Ethmoid sinusitis occurs if mucus backs up into the sinuses and trigger an infection. The sinuses are cavities in the head that are filled with air. The ethmoid sinuses are found close to the nose bridge.
The infection is usually due to the swelling of the nasal passages. Allergies or upper respiratory infections can lead to ethmoid sinusitis.
What are the usual causes?
Certain conditions that affect the structure of the sinuses or the flow of the nasal secretions can lead to sinusitis such as:
- Upper respiratory infection
- Common cold
- Foreign objects in the nose
- Deviated septum
- Trauma to the face and nose
- Dental infection
- Nasal polyps
- Exposure to secondhand smoke
- Enlarged adenoids
Due to the closeness of the ethmoid sinuses near the tear ducts, there are more eye-related symptoms. There is pain in between the eyes along with tenderness if the bridge of the nose is touched.
Oftentimes, the area around the eyes become swollen, especially upon waking up. Upon standing, the sinuses can effectively drain throughout the day to minimize the swelling.
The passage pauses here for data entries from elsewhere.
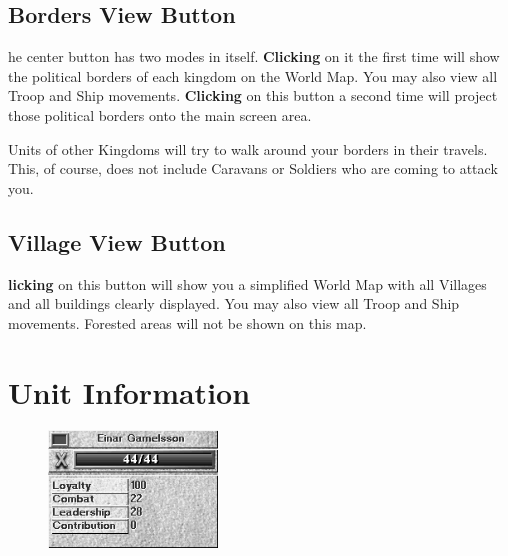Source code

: \subsection{\textsf{Borders View Button}}


he center button has two modes in itself. \textbf{Clicking} on it the first time will show the political borders of each kingdom on the World Map. You may also view all Troop and Ship movements. \textbf{Clicking} on this button a second time will project those political borders onto the main screen area.

Units of other Kingdoms will try to walk around your borders in their travels. This, of course, does not include Caravans or Soldiers who are coming to attack you.

\subsection{\textsf{Village View Button}}


\textbf{licking} on this button will show you a simplified World Map with all Villages and all buildings clearly displayed. You may also view all Troop and Ship movements. Forested areas will not be shown on this map.

\section{\textsf{Unit Information}}

\begin{figure}
    \vspace{-20pt}
    \begin{center}
        \includegraphics[width=0.4\textwidth]{Iunitinfo} %
    \end{center}
    \vspace{-20pt}
\end{figure}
Other indications of ethmoid sinusitis include:
- Dense nasal secretions
- Facial swelling
- Runny nose that lasts longer than 10 days
- Sore throat
- Generalized malaise or fatigue
- Bad breath
- Postnasal drip
- Sinus headaches
- Diminished sense of taste and smell
The treatment for ethmoid sinusitis involve a varied approach that includes home measures or even surgery for severe cases.
Over-the-counter pain medications can relieve the discomfort caused by ethmoid sinusitis such as ibuprofen, acetaminophen and aspirin. As a short-term solution for runny nose, steroid nasal sprays can be used.
- The application of a warm compress on the face can help ease the pressure and pain.
- Inhaling steam in the shower can also help. An alternative is to place boiled water in a pot or pan where the individual leans forward with a towel over head as the steam is inhaled.
- Raise the head while sleeping to promote nasal drainage
- Keep the body properly hydrated by drinking a lot of water to thin out the mucus
- Irrigate the nasal passages using a nasal saline spray several times a day to keep them moist
The doctor might prescribe antibiotics to reduce the number of bacteria such as azithromycin, amoxicillin and erythromycin.
Surgery is the approach used if the previous measures are not effective. Take note that sinus surgery might involve removal of the damaged tissues, widening of the nasal passages and fixing any anatomical irregularities such as a deviated septum or nasal polyps.